_SOURCE DATA_.
>>>

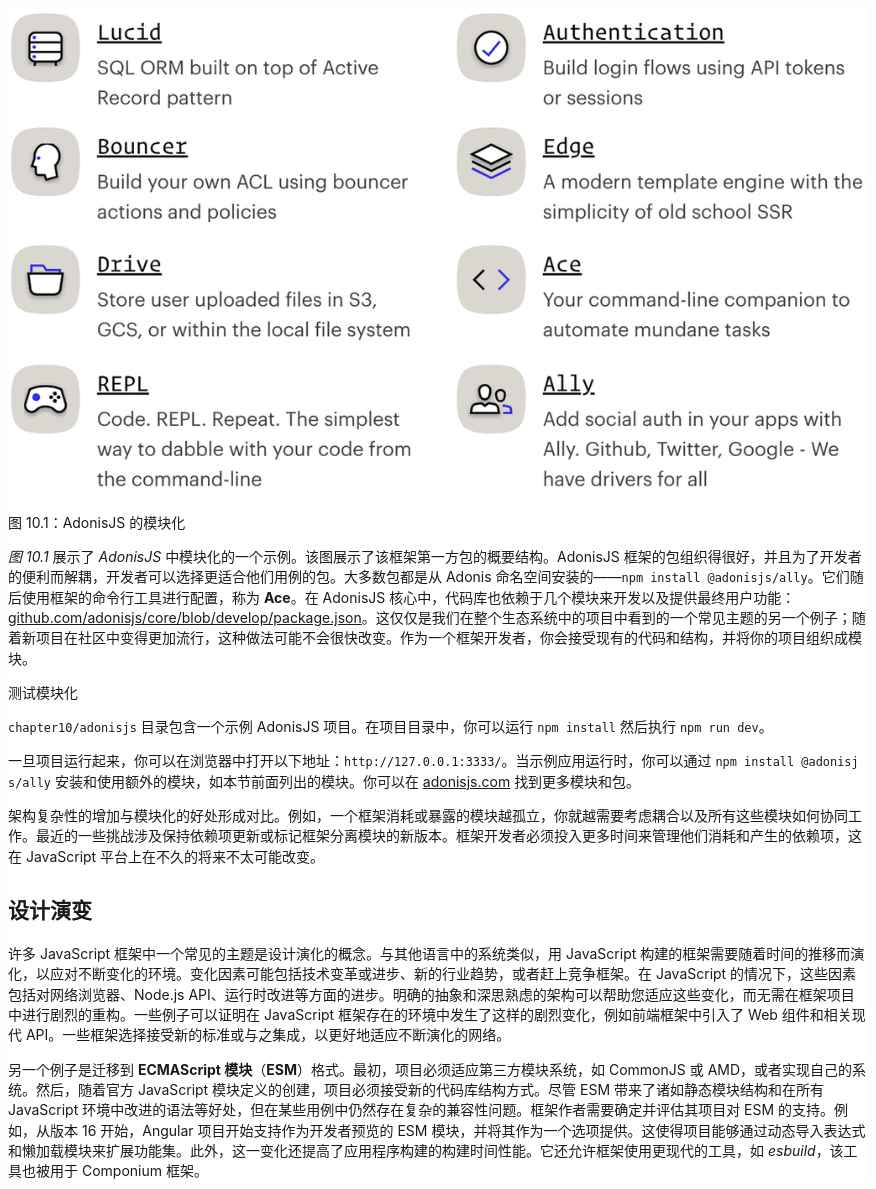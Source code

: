 ![图 10.1：AdonisJS 的模块化](img/Figure_10.1_B19014.jpg)

图 10.1：AdonisJS 的模块化

*图 10.1* 展示了 *AdonisJS* 中模块化的一个示例。该图展示了该框架第一方包的概要结构。AdonisJS 框架的包组织得很好，并且为了开发者的便利而解耦，开发者可以选择更适合他们用例的包。大多数包都是从 Adonis 命名空间安装的——`npm install @adonisjs/ally`。它们随后使用框架的命令行工具进行配置，称为 **Ace**。在 AdonisJS 核心中，代码库也依赖于几个模块来开发以及提供最终用户功能：[github.com/adonisjs/core/blob/develop/package.json](https://github.com/adonisjs/core/blob/develop/package.json)。这仅仅是我们在整个生态系统中的项目中看到的一个常见主题的另一个例子；随着新项目在社区中变得更加流行，这种做法可能不会很快改变。作为一个框架开发者，你会接受现有的代码和结构，并将你的项目组织成模块。

测试模块化

`chapter10/adonisjs` 目录包含一个示例 AdonisJS 项目。在项目目录中，你可以运行 `npm install` 然后执行 `npm run dev`。

一旦项目运行起来，你可以在浏览器中打开以下地址：`http://127.0.0.1:3333/`。当示例应用运行时，你可以通过 `npm install @adonisjs/ally` 安装和使用额外的模块，如本节前面列出的模块。你可以在 [adonisjs.com](https://adonisjs.com) 找到更多模块和包。

架构复杂性的增加与模块化的好处形成对比。例如，一个框架消耗或暴露的模块越孤立，你就越需要考虑耦合以及所有这些模块如何协同工作。最近的一些挑战涉及保持依赖项更新或标记框架分离模块的新版本。框架开发者必须投入更多时间来管理他们消耗和产生的依赖项，这在 JavaScript 平台上在不久的将来不太可能改变。

## 设计演变

许多 JavaScript 框架中一个常见的主题是设计演化的概念。与其他语言中的系统类似，用 JavaScript 构建的框架需要随着时间的推移而演化，以应对不断变化的环境。变化因素可能包括技术变革或进步、新的行业趋势，或者赶上竞争框架。在 JavaScript 的情况下，这些因素包括对网络浏览器、Node.js API、运行时改进等方面的进步。明确的抽象和深思熟虑的架构可以帮助您适应这些变化，而无需在框架项目中进行剧烈的重构。一些例子可以证明在 JavaScript 框架存在的环境中发生了这样的剧烈变化，例如前端框架中引入了 Web 组件和相关现代 API。一些框架选择接受新的标准或与之集成，以更好地适应不断演化的网络。

另一个例子是迁移到 **ECMAScript 模块**（**ESM**）格式。最初，项目必须适应第三方模块系统，如 CommonJS 或 AMD，或者实现自己的系统。然后，随着官方 JavaScript 模块定义的创建，项目必须接受新的代码库结构方式。尽管 ESM 带来了诸如静态模块结构和在所有 JavaScript 环境中改进的语法等好处，但在某些用例中仍然存在复杂的兼容性问题。框架作者需要确定并评估其项目对 ESM 的支持。例如，从版本 16 开始，Angular 项目开始支持作为开发者预览的 ESM 模块，并将其作为一个选项提供。这使得项目能够通过动态导入表达式和懒加载模块来扩展功能集。此外，这一变化还提高了应用程序构建的构建时间性能。它还允许框架使用更现代的工具，如 *esbuild*，该工具也被用于 Componium 框架。
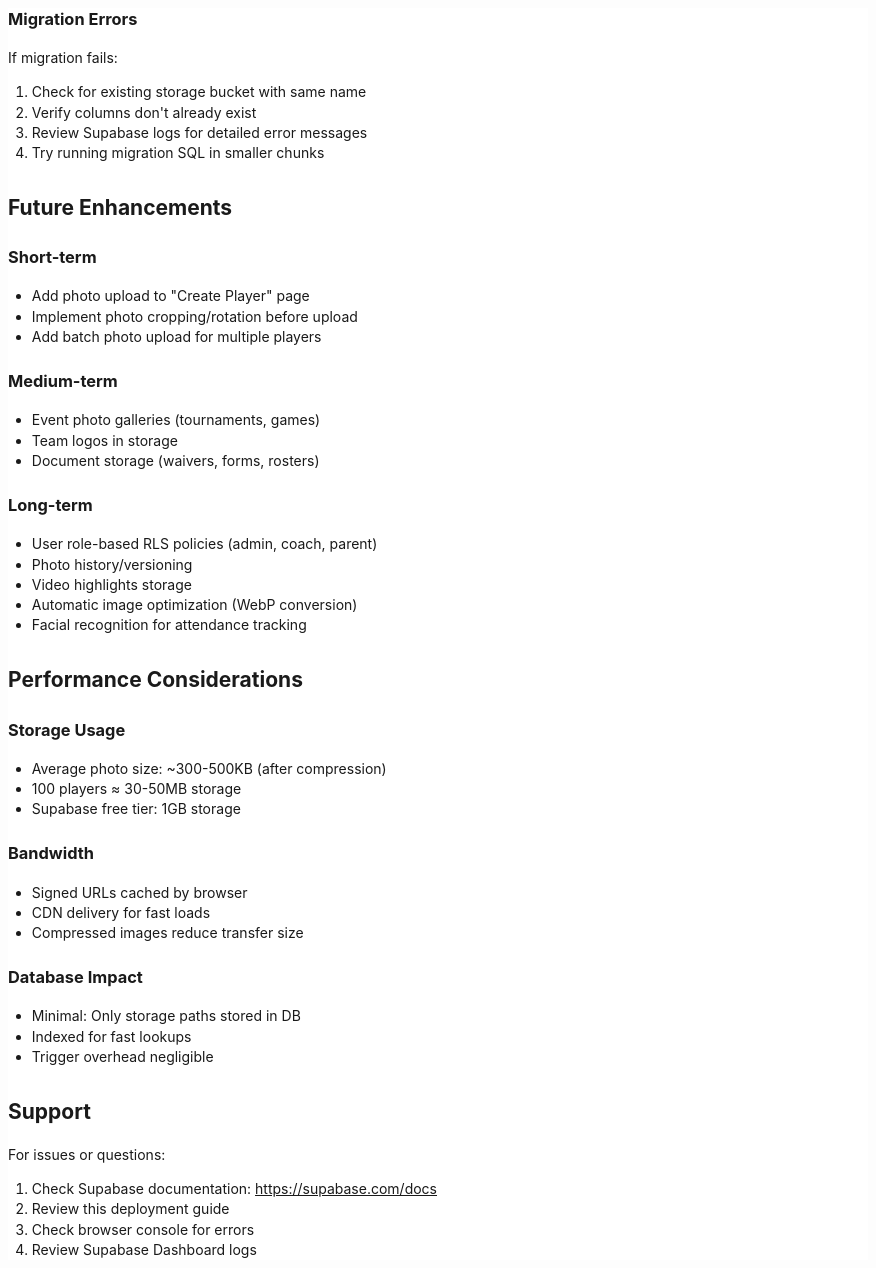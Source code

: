 ### Migration Errors

If migration fails:

1. Check for existing storage bucket with same name
2. Verify columns don't already exist
3. Review Supabase logs for detailed error messages
4. Try running migration SQL in smaller chunks

## Future Enhancements

### Short-term
- Add photo upload to "Create Player" page
- Implement photo cropping/rotation before upload
- Add batch photo upload for multiple players

### Medium-term
- Event photo galleries (tournaments, games)
- Team logos in storage
- Document storage (waivers, forms, rosters)

### Long-term
- User role-based RLS policies (admin, coach, parent)
- Photo history/versioning
- Video highlights storage
- Automatic image optimization (WebP conversion)
- Facial recognition for attendance tracking

## Performance Considerations

### Storage Usage
- Average photo size: ~300-500KB (after compression)
- 100 players ≈ 30-50MB storage
- Supabase free tier: 1GB storage

### Bandwidth
- Signed URLs cached by browser
- CDN delivery for fast loads
- Compressed images reduce transfer size

### Database Impact
- Minimal: Only storage paths stored in DB
- Indexed for fast lookups
- Trigger overhead negligible

## Support

For issues or questions:
1. Check Supabase documentation: https://supabase.com/docs
2. Review this deployment guide
3. Check browser console for errors
4. Review Supabase Dashboard logs
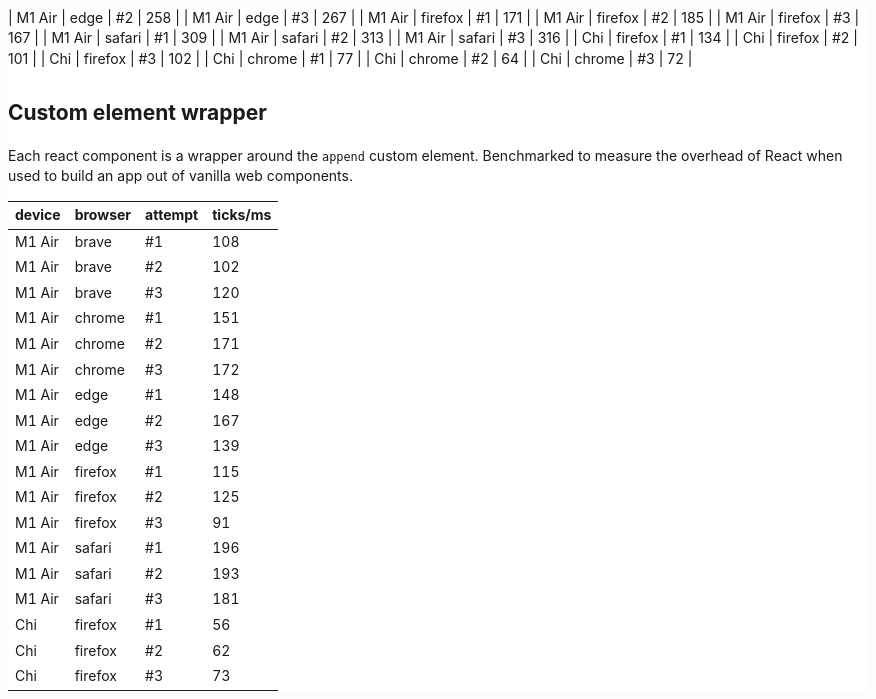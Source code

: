 | M1 Air | edge     | #2      | 258      |
| M1 Air | edge     | #3      | 267      |
| M1 Air | firefox  | #1      | 171      |
| M1 Air | firefox  | #2      | 185      |
| M1 Air | firefox  | #3      | 167      |
| M1 Air | safari   | #1      | 309      |
| M1 Air | safari   | #2      | 313      |
| M1 Air | safari   | #3      | 316      |
| Chi    | firefox  | #1      | 134      |
| Chi    | firefox  | #2      | 101      |
| Chi    | firefox  | #3      | 102      |
| Chi    | chrome   | #1      | 77       |
| Chi    | chrome   | #2      | 64       |
| Chi    | chrome   | #3      | 72       |

## Custom element wrapper

Each react component is a wrapper around the `append` custom element. Benchmarked to measure the overhead of React
when used to build an app out of vanilla web components.

| device | browser  | attempt | ticks/ms |
| ------ | -------- | ------- | -------- |
| M1 Air | brave    | #1      | 108      |
| M1 Air | brave    | #2      | 102      |
| M1 Air | brave    | #3      | 120      |
| M1 Air | chrome   | #1      | 151      |
| M1 Air | chrome   | #2      | 171      |
| M1 Air | chrome   | #3      | 172      |
| M1 Air | edge     | #1      | 148      |
| M1 Air | edge     | #2      | 167      |
| M1 Air | edge     | #3      | 139      |
| M1 Air | firefox  | #1      | 115      |
| M1 Air | firefox  | #2      | 125      |
| M1 Air | firefox  | #3      | 91       |
| M1 Air | safari   | #1      | 196      |
| M1 Air | safari   | #2      | 193      |
| M1 Air | safari   | #3      | 181      |
| Chi    | firefox  | #1      | 56       |
| Chi    | firefox  | #2      | 62       |
| Chi    | firefox  | #3      | 73       |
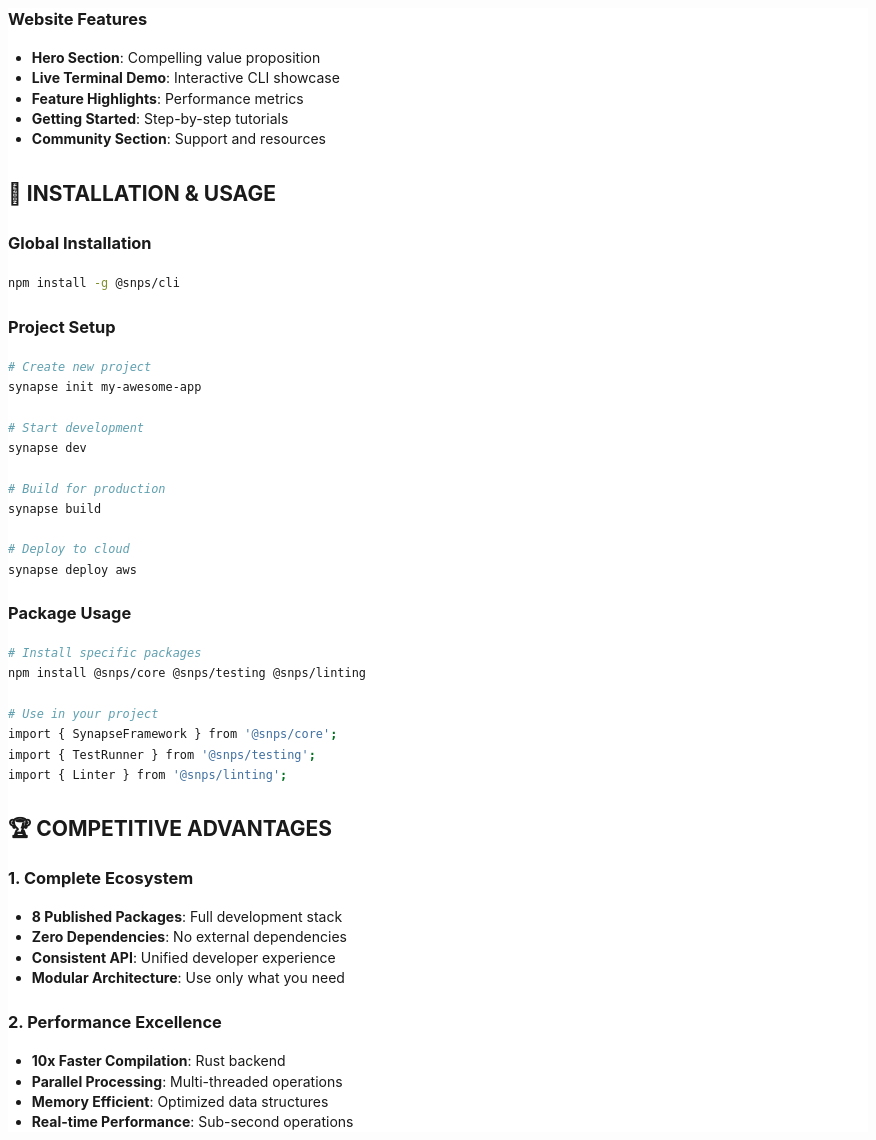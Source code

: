 ### **Website Features**
- **Hero Section**: Compelling value proposition
- **Live Terminal Demo**: Interactive CLI showcase
- **Feature Highlights**: Performance metrics
- **Getting Started**: Step-by-step tutorials
- **Community Section**: Support and resources

## 🎯 **INSTALLATION & USAGE**

### **Global Installation**
```bash
npm install -g @snps/cli
```

### **Project Setup**
```bash
# Create new project
synapse init my-awesome-app

# Start development
synapse dev

# Build for production
synapse build

# Deploy to cloud
synapse deploy aws
```

### **Package Usage**
```bash
# Install specific packages
npm install @snps/core @snps/testing @snps/linting

# Use in your project
import { SynapseFramework } from '@snps/core';
import { TestRunner } from '@snps/testing';
import { Linter } from '@snps/linting';
```

## 🏆 **COMPETITIVE ADVANTAGES**

### **1. Complete Ecosystem**
- **8 Published Packages**: Full development stack
- **Zero Dependencies**: No external dependencies
- **Consistent API**: Unified developer experience
- **Modular Architecture**: Use only what you need

### **2. Performance Excellence**
- **10x Faster Compilation**: Rust backend
- **Parallel Processing**: Multi-threaded operations
- **Memory Efficient**: Optimized data structures
- **Real-time Performance**: Sub-second operations
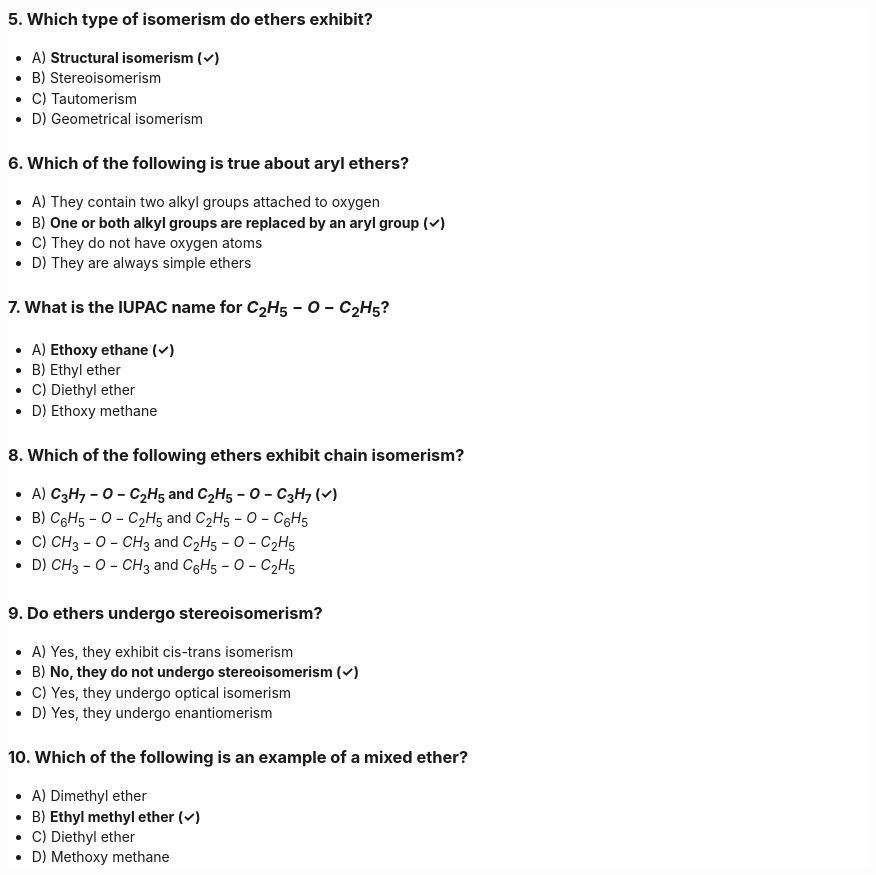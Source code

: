 ### 5. Which type of isomerism do ethers exhibit?
- A) **Structural isomerism (✓)**
- B) Stereoisomerism
- C) Tautomerism
- D) Geometrical isomerism

### 6. Which of the following is true about aryl ethers?
- A) They contain two alkyl groups attached to oxygen
- B) **One or both alkyl groups are replaced by an aryl group (✓)**
- C) They do not have oxygen atoms
- D) They are always simple ethers

### 7. What is the IUPAC name for $C_2H_5-O-C_2H_5$?
- A) **Ethoxy ethane (✓)**
- B) Ethyl ether
- C) Diethyl ether
- D) Ethoxy methane

### 8. Which of the following ethers exhibit chain isomerism?
- A) **$C_3H_7-O-C_2H_5$ and $C_2H_5-O-C_3H_7$ (✓)**
- B) $C_6H_5-O-C_2H_5$ and $C_2H_5-O-C_6H_5$
- C) $CH_3-O-CH_3$ and $C_2H_5-O-C_2H_5$
- D) $CH_3-O-CH_3$ and $C_6H_5-O-C_2H_5$

### 9. Do ethers undergo stereoisomerism?
- A) Yes, they exhibit cis-trans isomerism
- B) **No, they do not undergo stereoisomerism (✓)**
- C) Yes, they undergo optical isomerism
- D) Yes, they undergo enantiomerism

### 10. Which of the following is an example of a mixed ether?
- A) Dimethyl ether
- B) **Ethyl methyl ether (✓)**
- C) Diethyl ether
- D) Methoxy methane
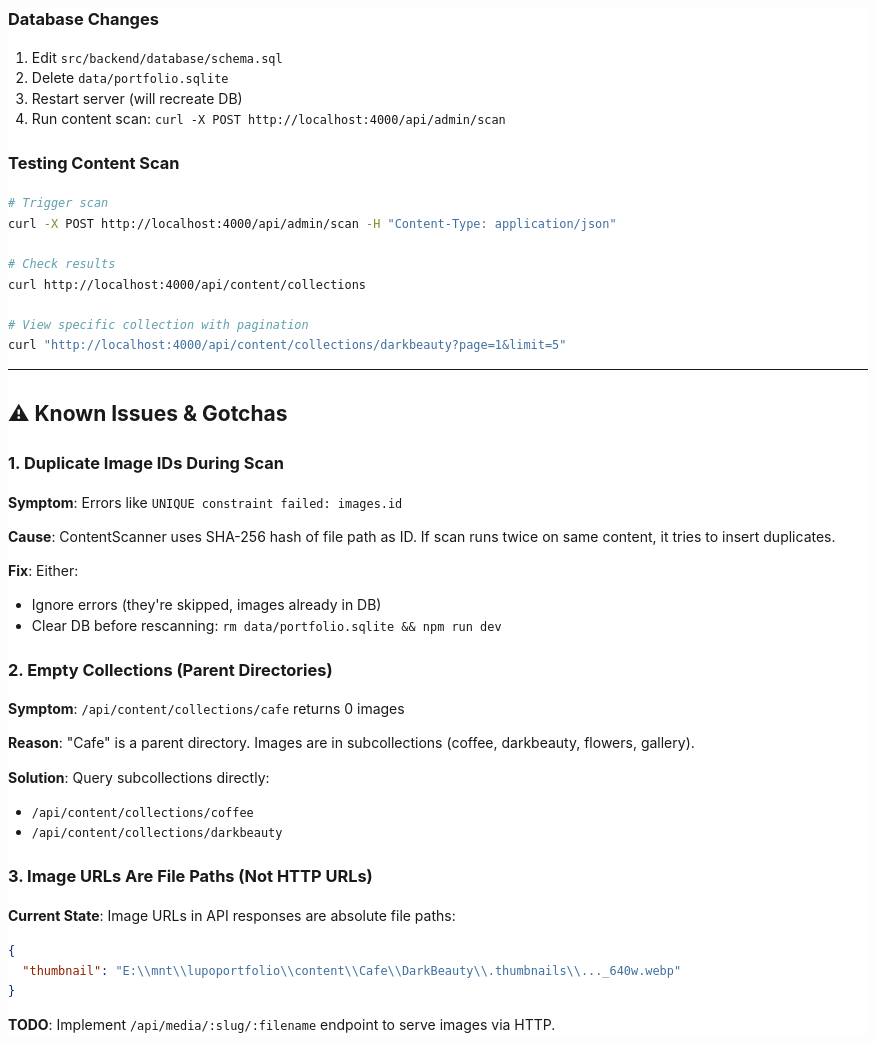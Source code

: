 ### **Database Changes**
1. Edit `src/backend/database/schema.sql`
2. Delete `data/portfolio.sqlite`
3. Restart server (will recreate DB)
4. Run content scan: `curl -X POST http://localhost:4000/api/admin/scan`

### **Testing Content Scan**
```bash
# Trigger scan
curl -X POST http://localhost:4000/api/admin/scan -H "Content-Type: application/json"

# Check results
curl http://localhost:4000/api/content/collections

# View specific collection with pagination
curl "http://localhost:4000/api/content/collections/darkbeauty?page=1&limit=5"
```

---

## ⚠️ Known Issues & Gotchas

### 1. **Duplicate Image IDs During Scan**
**Symptom**: Errors like `UNIQUE constraint failed: images.id`

**Cause**: ContentScanner uses SHA-256 hash of file path as ID. If scan runs twice on same content, it tries to insert duplicates.

**Fix**: Either:
- Ignore errors (they're skipped, images already in DB)
- Clear DB before rescanning: `rm data/portfolio.sqlite && npm run dev`

### 2. **Empty Collections (Parent Directories)**
**Symptom**: `/api/content/collections/cafe` returns 0 images

**Reason**: "Cafe" is a parent directory. Images are in subcollections (coffee, darkbeauty, flowers, gallery).

**Solution**: Query subcollections directly:
- `/api/content/collections/coffee`
- `/api/content/collections/darkbeauty`

### 3. **Image URLs Are File Paths (Not HTTP URLs)**
**Current State**: Image URLs in API responses are absolute file paths:
```json
{
  "thumbnail": "E:\\mnt\\lupoportfolio\\content\\Cafe\\DarkBeauty\\.thumbnails\\..._640w.webp"
}
```

**TODO**: Implement `/api/media/:slug/:filename` endpoint to serve images via HTTP.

<<<

Whenever the word "localhost" shows up in a line of the entries, copy that line.

_SOLUTION TO THE PROBLEM_.
4. Run content scan: `curl -X POST http://localhost:4000/api/admin/scan`
curl -X POST http://localhost:4000/api/admin/scan -H "Content-Type: application/json"
curl http://localhost:4000/api/content/collections
curl "http://localhost:4000/api/content/collections/darkbeauty?page=1&limit=5"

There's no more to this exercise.